2022-09-07

Attending: Sanket Verma (SV), Josh Moore (JM), Davis Bennett (DB), Dennis Heimbigner (DH), Jeremy Maitin-Shepard (JMS), Hailey Johnson (HJ), Brianna Pagán (BP), Isaac Virshup (IV)

TL;DR:

SV announced new ZEP bi-weekly meetings apart from regular bi-weekly community meetings. Now, the Zarr Community will be meetings two times every two weeks. New illustrations by Henning Falk, check them here. Google Summer of Code 2022 is finally coming to an end. After the updates, JM discussed having a hierarchy that builds a virtual n-dimensional array. Then, JMS started discussing one of the open issues in the zarr-specs repo; check the issue here.

Updates:

ZEP meetings will take place bi-weekly on Thursdays @ 21:30 IST/18:00 CEST/17:00 BST/12:00 EDT/9:00 PDT
- Instructions: https://zarr.dev/community-calls/
- More focused on the spec than these meetings
Check out our new illustrations here: https://github.com/zarr-developers/zarr-illustrations-falk-2022
- More ideas welcome!
- Sharding…
copy button for code snippets in Zarr documentation, check here: https://zarr–1124.org.readthedocs.build/en/1124/ @ Altay Sansal #PR1124
Approaching end of GSOC (12th of Sep)
- https://alt-shivam.github.io/Codecs-Registry
- Looking to participate in Outreachy https://outreachy.org/
- New potential users & developers

Open Agenda (add here 👇🏻):

JMS: plan for resolving v3 spec?
- SV: more on this tomorrow but some progress looking at open issues
- Upcoming work
- JM: proposal to have ZEP0001 moved to a “provisional ZEP” state (only blockers allowed)
- JMS: idea is no spec discussion at this meeting? SV: no, but we’ll communicate back and forth
SV: updates on Brianna/Hailiang’s ZEP? BP: Not yet. SV: also welcome to join tomorrow
IV: zarrR?
- https://github.com/fsspec/kerchunk/issues/212
- Josh:
JM: idea of having a hierarchy that builds a virtual n-dim array
- DB: adds brittleness. would say no.
- IV: kind of like kerchunk but with more indirection
- JMS: sometimes have use cases.
  - stacks of images that you want to view as an array, or multiple images acquired separately.
  - Do have stack driver in tensorstore (with specificed origins.

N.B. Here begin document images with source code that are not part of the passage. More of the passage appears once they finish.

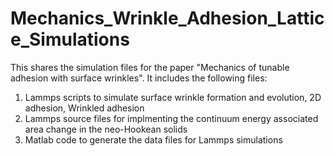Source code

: # Mechanics_Wrinkle_Adhesion_Lattice_Simulations
This shares the simulation files for the paper "Mechanics of tunable adhesion with surface wrinkles". It includes the following files:
1. Lammps scripts to simulate surface wrinkle formation and evolution, 2D adhesion, Wrinkled adhesion
2. Lammps source files for implmenting the continuum energy associated area change in the neo-Hookean solids
3. Matlab code to generate the data files for Lammps simulations

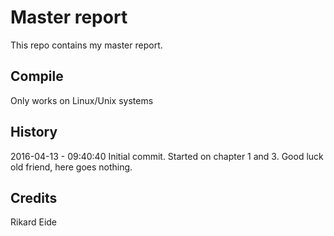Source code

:# Master report

This repo contains my master report.

## Compile

Only works on Linux/Unix systems

## History

2016-04-13 - 09:40:40 
Initial commit. Started on chapter 1 and 3. Good luck old friend, here goes nothing.

## Credits

Rikard Eide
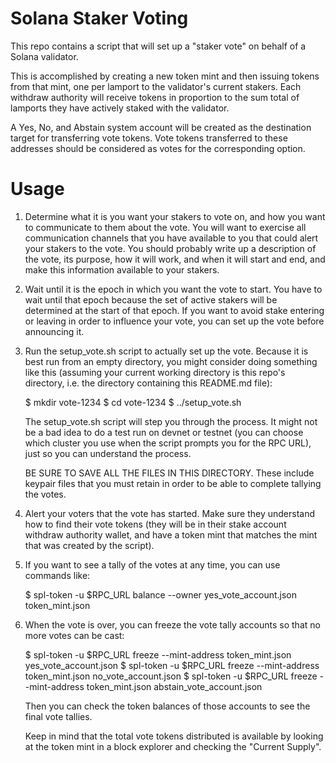 
# Solana Staker Voting

This repo contains a script that will set up a "staker vote" on behalf of a Solana validator.

This is accomplished by creating a new token mint and then issuing tokens from that mint, one
per lamport to the validator's current stakers.  Each withdraw authority will receive tokens
in proportion to the sum total of lamports they have actively staked with the validator.

A Yes, No, and Abstain system account will be created as the destination target for
transferring vote tokens.  Vote tokens transferred to these addresses should be considered
as votes for the corresponding option.

# Usage

1. Determine what it is you want your stakers to vote on, and how you want to communicate to
   them about the vote.  You will want to exercise all communication channels that you have
   available to you that could alert your stakers to the vote.  You should probably write up
   a description of the vote, its purpose, how it will work, and when it will start and end,
   and make this information available to your stakers.

2. Wait until it is the epoch in which you want the vote to start. You have to wait until that
   epoch because the set of active stakers will be determined at the start of that epoch.
   If you want to avoid stake entering or leaving in order to influence your vote, you can
   set up the vote before announcing it.

3. Run the setup_vote.sh script to actually set up the vote.  Because it is best run from
   an empty directory, you might consider doing something like this (assuming your current
   working directory is this repo's directory, i.e. the directory containing this README.md
   file):

   $ mkdir vote-1234
   $ cd vote-1234
   $ ../setup_vote.sh

   The setup_vote.sh script will step you through the process.  It might not be a bad idea
   to do a test run on devnet or testnet (you can choose which cluster you use when the
   script prompts you for the RPC URL), just so you can understand the process.

   BE SURE TO SAVE ALL THE FILES IN THIS DIRECTORY.  These include keypair files that you
   must retain in order to be able to complete tallying the votes.

4. Alert your voters that the vote has started.  Make sure they understand how to find their
   vote tokens (they will be in their stake account withdraw authority wallet, and have
   a token mint that matches the mint that was created by the script).

5. If you want to see a tally of the votes at any time, you can use commands like:

   $ spl-token -u $RPC_URL balance --owner yes_vote_account.json token_mint.json

6. When the vote is over, you can freeze the vote tally accounts so that no more votes
   can be cast:

   $ spl-token -u $RPC_URL freeze --mint-address token_mint.json yes_vote_account.json
   $ spl-token -u $RPC_URL freeze --mint-address token_mint.json no_vote_account.json
   $ spl-token -u $RPC_URL freeze --mint-address token_mint.json abstain_vote_account.json

   Then you can check the token balances of those accounts to see the final vote tallies.

   Keep in mind that the total vote tokens distributed is available by looking at the
   token mint in a block explorer and checking the "Current Supply".
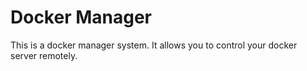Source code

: # Docker Manager
This is a docker manager system. It allows you to control your docker server remotely. 

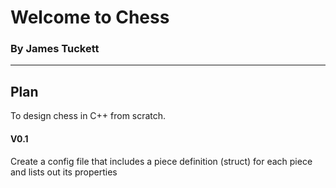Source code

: # Welcome to Chess
### By James Tuckett

---

## Plan
To design chess in C++ from scratch.

#### V0.1
Create a config file that includes a piece definition (struct) for each piece
and lists out its properties
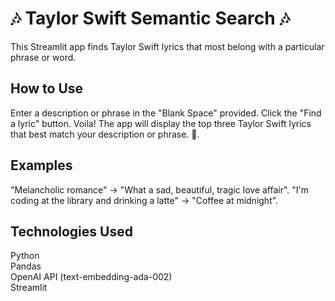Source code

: # 🎶 Taylor Swift Semantic Search 🎶

This Streamlit app finds Taylor Swift lyrics that most belong with a particular phrase or word.

## How to Use
Enter a description or phrase in the "Blank Space" provided.
Click the "Find a lyric" button.
Voila! The app will display the top three Taylor Swift lyrics that best match your description or phrase. 🤗. 

## Examples
"Melancholic romance" → "What a sad, beautiful, tragic love affair". 
"I'm coding at the library and drinking a latte" → "Coffee at midnight". 

## Technologies Used
Python  
Pandas  
OpenAI API (text-embedding-ada-002)    
Streamlit

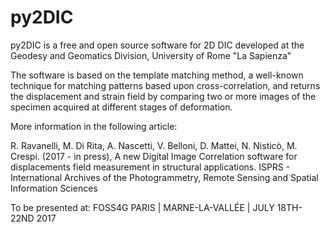 # py2DIC

py2DIC is a free and open source software for 2D DIC developed at the Geodesy and Geomatics Division, University of Rome "La Sapienza"

The software is based on the template matching method, a well-known technique for matching patterns based upon
cross-correlation, and returns the displacement and strain field by comparing 
two or more images of the specimen acquired at different stages of deformation.

More information in the following article:

R. Ravanelli,  M. Di Rita, A. Nascetti, V. Belloni, D. Mattei, N. Nisticò, M. Crespi. (2017 - in press),
A new Digital Image Correlation software for displacements field measurement in structural applications.
ISPRS - International Archives of the Photogrammetry, Remote Sensing and Spatial Information Sciences

To be presented at: FOSS4G PARIS | MARNE-LA-VALLÉE | JULY 18TH-22ND 2017
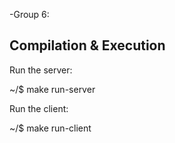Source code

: 
-Group 6: 
	

## Compilation & Execution

Run the server:

~/$ make run-server

Run the client:

~/$ make run-client
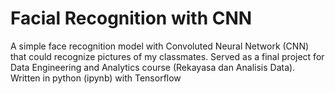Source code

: # Facial Recognition with CNN
A simple face recognition model with Convoluted Neural Network (CNN) that could recognize pictures of my classmates. Served as a final project for Data Engineering and Analytics course (Rekayasa dan Analisis Data). Written in python (ipynb) with Tensorflow 

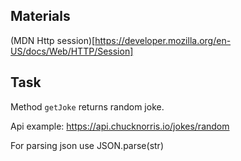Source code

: ## Materials
(MDN Http session)[https://developer.mozilla.org/en-US/docs/Web/HTTP/Session] 

## Task
Method `getJoke` returns random joke.

Api example: https://api.chucknorris.io/jokes/random

For parsing json use JSON.parse(str)
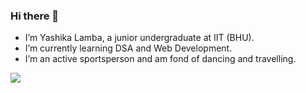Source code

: ### Hi there 👋
-	I’m Yashika Lamba, a junior undergraduate at IIT (BHU).
-	I’m currently learning DSA and Web Development.
-	I’m an active sportsperson and am fond of dancing and travelling.


<img src="https://www.youtube.com/redirect?event=video_description&redir_token=QUFFLUhqa3Rla0Fab3pTRDVqdm4yWUY4MlY5UVhoR1FWd3xBQ3Jtc0ttMVdCWnVzRFhtWWF1OTFtVTJ1eHR3akk0MWhDc1JrZF8yR0U4QWt1RU1fODhQbXBDM0lYT3d6V1g1VVZQMFZIN1JseC1CNFRFSzNjRHVzblJheFRoOFl5Qlh0QTNVSEl4aDFyOVJraUhia1JKUDlMdw&q=https%3A%2F%2Fgithub-readme-stats.vercel.app%2Fapi%3Fusername%3Diampawan%26%26show_icons%3Dtrue%26title_color%3Dffffff%26icon_color%3Dbb2acf%26text_color%3Ddaf7dc%26bg_color%3D151515
" />
<!--
**Yashika27/Yashika27** is a ✨ _special_ ✨ repository because its `README.md` (this file) appears on your GitHub profile.

Here are some ideas to get you started:

- 🔭 I’m currently working on ...
- 🌱 I’m currently learning ...
- 👯 I’m looking to collaborate on ...
- 🤔 I’m looking for help with ...
- 💬 Ask me about ...
- 📫 How to reach me: ...
- 😄 Pronouns: ...
- ⚡ Fun fact: ...
-->
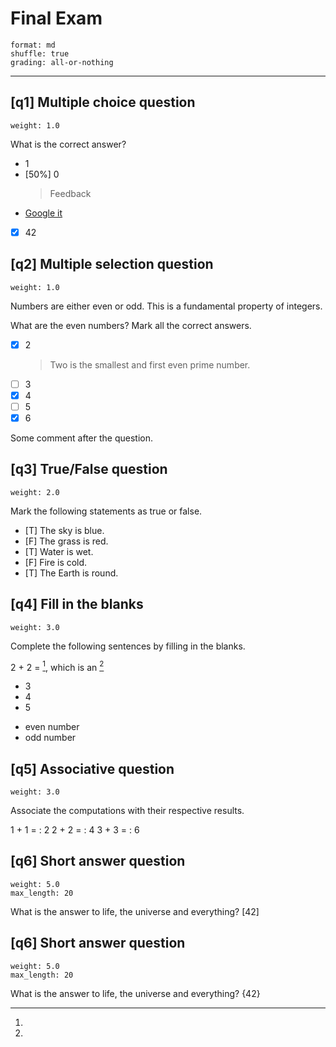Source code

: # Final Exam

    format: md
    shuffle: true
    grading: all-or-nothing

--------------------------------------------------------------------------------

## [q1] Multiple choice question

    weight: 1.0

What is the correct answer?

* 1
* [50%] 0
  > Feedback
* [Google it](https://www.google.com)
* [x] 42


## [q2] Multiple selection question

    weight: 1.0

Numbers are either even or odd. This is a fundamental property of integers.

What are the even numbers? Mark all the correct answers.

* [x] 2
  > Two is the smallest and first even prime number.
* [ ] 3
* [x] 4
* [ ] 5
* [x] 6

Some comment after the question.


## [q3] True/False question

    weight: 2.0

Mark the following statements as true or false.

* [T] The sky is blue.
* [F] The grass is red.
* [T] Water is wet.
* [F] Fire is cold.
* [T] The Earth is round.


## [q4] Fill in the blanks

    weight: 3.0

Complete the following sentences by filling in the blanks.

2 + 2 = [^value], which is an [^oddity]

[^value]:
  * 3
  * 4
  * 5

[^oddity]:
  * even number
  * odd number


## [q5] Associative question

    weight: 3.0

Associate the computations with their respective results.

1 + 1 =
: 2
2 + 2 =
: 4
3 + 3 =
: 6


## [q6] Short answer question

    weight: 5.0
    max_length: 20

What is the answer to life, the universe and everything? [42]


## [q6] Short answer question

    weight: 5.0
    max_length: 20

What is the answer to life, the universe and everything? {42}
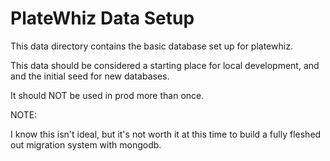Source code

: # PlateWhiz Data Setup

This data directory contains the basic database set up for platewhiz.

This data should be considered a starting place for local development, and and the initial seed for new databases. 

It should NOT be used in prod more than once.

NOTE:

I know this isn't ideal, but it's not worth it at this time to build a fully fleshed out migration system with mongodb.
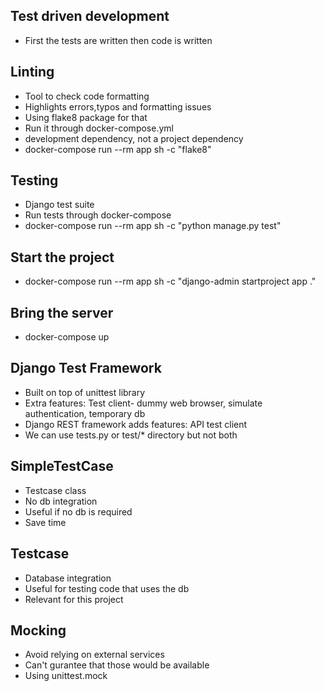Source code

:## Test driven development
- First the tests are written then code is written
## Linting
- Tool to check code formatting
- Highlights errors,typos and formatting issues
- Using flake8 package for that
- Run it through docker-compose.yml
- development dependency, not a project dependency
- docker-compose run --rm app sh -c "flake8"

## Testing
- Django test suite
- Run tests through docker-compose
- docker-compose run --rm app sh -c "python manage.py test"

## Start the project
-  docker-compose run --rm app sh -c "django-admin startproject app ."

## Bring the server
- docker-compose up

## Django Test Framework
- Built on top of unittest library
- Extra features: Test client- dummy web browser, simulate authentication, temporary db
- Django REST framework adds features: API test client
- We can use tests.py or test/* directory but not both

## SimpleTestCase
- Testcase class
- No db integration
- Useful if no db is required
- Save time 

## Testcase
- Database integration
- Useful for testing code that uses the db
- Relevant for this project

## Mocking
- Avoid relying on external services
- Can't gurantee that those would be available
- Using unittest.mock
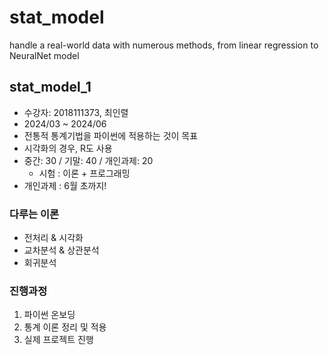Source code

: # stat_model
handle a real-world data with numerous methods, from linear regression to NeuralNet model

## stat_model_1
* 수강자: 2018111373, 최인렬
* 2024/03 ~ 2024/06
* 전통적 통계기법을 파이썬에 적용하는 것이 목표
* 시각화의 경우, R도 사용
* 중간: 30 / 기말: 40 / 개인과제: 20
    * 시험 : 이론 + 프로그래밍
* 개인과제 : 6월 초까지!

### 다루는 이론
* 전처리 & 시각화
* 교차분석 & 상관분석
* 회귀분석

### 진행과정
1. 파이썬 온보딩
2. 통계 이론 정리 및 적용
3. 실제 프로젝트 진행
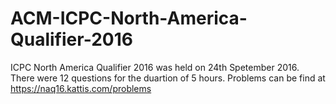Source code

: # ACM-ICPC-North-America-Qualifier-2016

ICPC North America Qualifier 2016 was held on 24th Spetember 2016. There were 12 questions for the duartion of 5 hours.
Problems can be find at https://naq16.kattis.com/problems
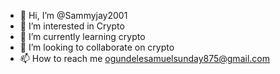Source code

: - 👋 Hi, I’m @Sammyjay2001
- 👀 I’m interested in Crypto
- 🌱 I’m currently learning crypto
- 💞️ I’m looking to collaborate on crypto
- 📫 How to reach me ogundelesamuelsunday875@gmail.com

<!---
Sammyjay2001/Sammyjay2001 is a ✨ special ✨ repository because its `README.md` (this file) appears on your GitHub profile.
You can click the Preview link to take a look at your changes.
--->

No stored representation)
- DB: similar problem when acquired in HDF. wrote own layer.
- JMS: might should be a layer higher than zarr.
- DB: for bioimaging, if your app depends on this then you can only open HDF and Zarr and not other stuff.
  - doesn’t need to be compiled code. API problem.
NaN/inf/other special values in user-defined attributes: https://github.com/zarr-developers/zarr-specs/issues/141
- zarr-python supports by encoding in non-JSON-compliant way
- DB: nothing that can be stored as data shouldn’t be impossible to store as an attributes
- DH: was dealing with this recently. found “NaN” (quoted string) in existing datasets, expecting it to be treated as such. added support to nczarr (as well as unquoted versions)
- JM: will likely need a deprecation/warning/error cycle (royal pain)
- IV: keep JSON and use them as special values? nice that it is all just JSON.
- DH: nczarr (netcdf API) got ahead of this because typing is stored for attributes (“double”). possibility for v3?
- JMS: good point. perhaps decide the model for attributes in v3 (i.e. proposed change to v3 spec)
- JM: will need an upgrade path
- DB: haven’t seen untyped attributes, but just that JSON is missing values
- DH: so extend constants that are definable
- JM: BSON?
- IV: there are also things that can’t be encoded in zarr
- DH: one problem with extending JSON is that in C code that there are JSON parsers that would choke
  - JMS: zarr-python has essentially already done that
- Enumerating options:
  1. extend JSON parser (generally :-1:)
  2. support existing JSON-variants (BSON) (generally :-1:)
  3. encode objects in JSON a. {"attribute":... a. {"@type":...
  4. add type information somewhere else (like .nczarr)
- JM: (2) might be a metadata-driver like separate chunk-stores
  - DH: if it’s binary, then you need a good spec. and need to show equivalence between binary version and JSON.
  - JMS: you might be writing the non-JSON attribute late in the process, which would cause problems
  - DH: binary could help with speed since string level parsing is expensive
  - DB: always thought of the metadata as the stuff you want to read with editor and you don’t want peformance issues
  - DH: have had number of examples of NC-4 files that are enormous (10s of MB of metadata)
    - also abusing grouping for “namespaces” (even if not a good idea)
- IV: is this Zarr’s responsibility? cf. Pydantic which can turn your values into something else. (i.e. external schema)
  - DB: but Zarr is responsible for storing “fill_value”
    - IV: that’s .zarray rather than .zattrs
- DB: would assume that the .attrs property takes care of encoding/decoding
- JMS: would see saying “.zattrs supports JSON + these encodings”
- IV: do all the languages support this?
  - Javascript?
  - JMS: Array[UInt8Array]
- SV: an extension?
  - JMS: could fail on invalid JSON now and then add encoding/decoding later (since there’s already the issue with V2)
- IV: Arrow requires everything to be an arrow type (everything else is string with encoding)
  - DH: did that in netcdf-4
  - DB: sqlite is the same way
  - DH: include numpy with json type (from string)
    - IV: almost done with PR on awkward arrays (using this). depends on the JSONs
    - JMS: would make sense to standardize that (decide: pure JSON or extended JSON)
- IV: see https://github.com/scverse/anndata/pull/569
SV: heading to California next week for NumFOCUS & CZI summit (also NJ & NYC)